- [SUPPLIED ENTRIES]:
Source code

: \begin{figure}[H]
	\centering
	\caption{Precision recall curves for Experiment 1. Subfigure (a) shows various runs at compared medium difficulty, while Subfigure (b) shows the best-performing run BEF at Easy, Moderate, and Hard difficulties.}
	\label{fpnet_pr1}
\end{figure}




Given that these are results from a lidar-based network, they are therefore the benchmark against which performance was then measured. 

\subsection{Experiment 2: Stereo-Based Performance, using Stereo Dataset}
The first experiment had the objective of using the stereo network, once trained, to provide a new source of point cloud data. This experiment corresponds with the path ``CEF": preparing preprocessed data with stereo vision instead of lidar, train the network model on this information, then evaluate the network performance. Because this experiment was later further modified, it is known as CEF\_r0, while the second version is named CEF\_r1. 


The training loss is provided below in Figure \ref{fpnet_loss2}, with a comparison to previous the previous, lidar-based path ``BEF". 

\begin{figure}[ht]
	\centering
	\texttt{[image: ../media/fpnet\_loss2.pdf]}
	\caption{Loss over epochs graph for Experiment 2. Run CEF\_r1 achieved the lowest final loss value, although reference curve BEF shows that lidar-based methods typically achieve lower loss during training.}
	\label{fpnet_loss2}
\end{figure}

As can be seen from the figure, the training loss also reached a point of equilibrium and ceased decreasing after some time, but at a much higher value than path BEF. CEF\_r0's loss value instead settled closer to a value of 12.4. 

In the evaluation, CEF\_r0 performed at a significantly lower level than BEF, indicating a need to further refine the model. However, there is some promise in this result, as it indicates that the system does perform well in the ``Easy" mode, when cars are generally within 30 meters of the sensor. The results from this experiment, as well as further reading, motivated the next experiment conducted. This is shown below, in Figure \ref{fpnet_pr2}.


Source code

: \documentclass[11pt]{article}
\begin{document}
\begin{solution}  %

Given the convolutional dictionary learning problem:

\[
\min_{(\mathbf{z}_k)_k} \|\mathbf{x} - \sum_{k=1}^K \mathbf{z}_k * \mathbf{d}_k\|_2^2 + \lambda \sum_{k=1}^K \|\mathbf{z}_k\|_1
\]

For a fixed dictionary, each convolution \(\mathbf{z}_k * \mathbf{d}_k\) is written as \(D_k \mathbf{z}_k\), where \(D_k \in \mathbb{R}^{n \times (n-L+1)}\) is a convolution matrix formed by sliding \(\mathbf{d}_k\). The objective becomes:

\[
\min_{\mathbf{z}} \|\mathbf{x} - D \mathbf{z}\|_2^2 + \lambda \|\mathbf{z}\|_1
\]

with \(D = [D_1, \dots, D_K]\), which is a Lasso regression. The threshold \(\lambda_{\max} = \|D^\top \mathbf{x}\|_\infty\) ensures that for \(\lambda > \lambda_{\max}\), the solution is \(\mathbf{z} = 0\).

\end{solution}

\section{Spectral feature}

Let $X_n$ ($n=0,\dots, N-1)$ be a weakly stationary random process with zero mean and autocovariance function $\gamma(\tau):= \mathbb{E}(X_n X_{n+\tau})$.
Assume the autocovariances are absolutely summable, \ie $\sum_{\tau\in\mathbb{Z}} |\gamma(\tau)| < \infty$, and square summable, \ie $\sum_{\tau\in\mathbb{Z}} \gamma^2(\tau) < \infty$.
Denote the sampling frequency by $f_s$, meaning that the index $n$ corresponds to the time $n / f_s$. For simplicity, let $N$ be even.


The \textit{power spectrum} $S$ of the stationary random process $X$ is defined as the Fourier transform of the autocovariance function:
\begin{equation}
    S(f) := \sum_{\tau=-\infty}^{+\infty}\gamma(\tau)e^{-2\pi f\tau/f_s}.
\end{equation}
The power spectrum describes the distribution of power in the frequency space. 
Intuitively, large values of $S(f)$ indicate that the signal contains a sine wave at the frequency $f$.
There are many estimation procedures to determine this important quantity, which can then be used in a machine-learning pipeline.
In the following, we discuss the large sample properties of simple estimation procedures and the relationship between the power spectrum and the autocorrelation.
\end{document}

- [PROBLEM DESCRIPTION]: Return every line in the records that includes the string "some".

- [SOLUTION TO THIS PROBLEM]:
As can be seen from the figure, the training loss also reached a point of equilibrium and ceased decreasing after some time, but at a much higher value than path BEF. CEF\_r0's loss value instead settled closer to a value of 12.4. 
In the evaluation, CEF\_r0 performed at a significantly lower level than BEF, indicating a need to further refine the model. However, there is some promise in this result, as it indicates that the system does perform well in the ``Easy" mode, when cars are generally within 30 meters of the sensor. The results from this experiment, as well as further reading, motivated the next experiment conducted. This is shown below, in Figure \ref{fpnet_pr2}.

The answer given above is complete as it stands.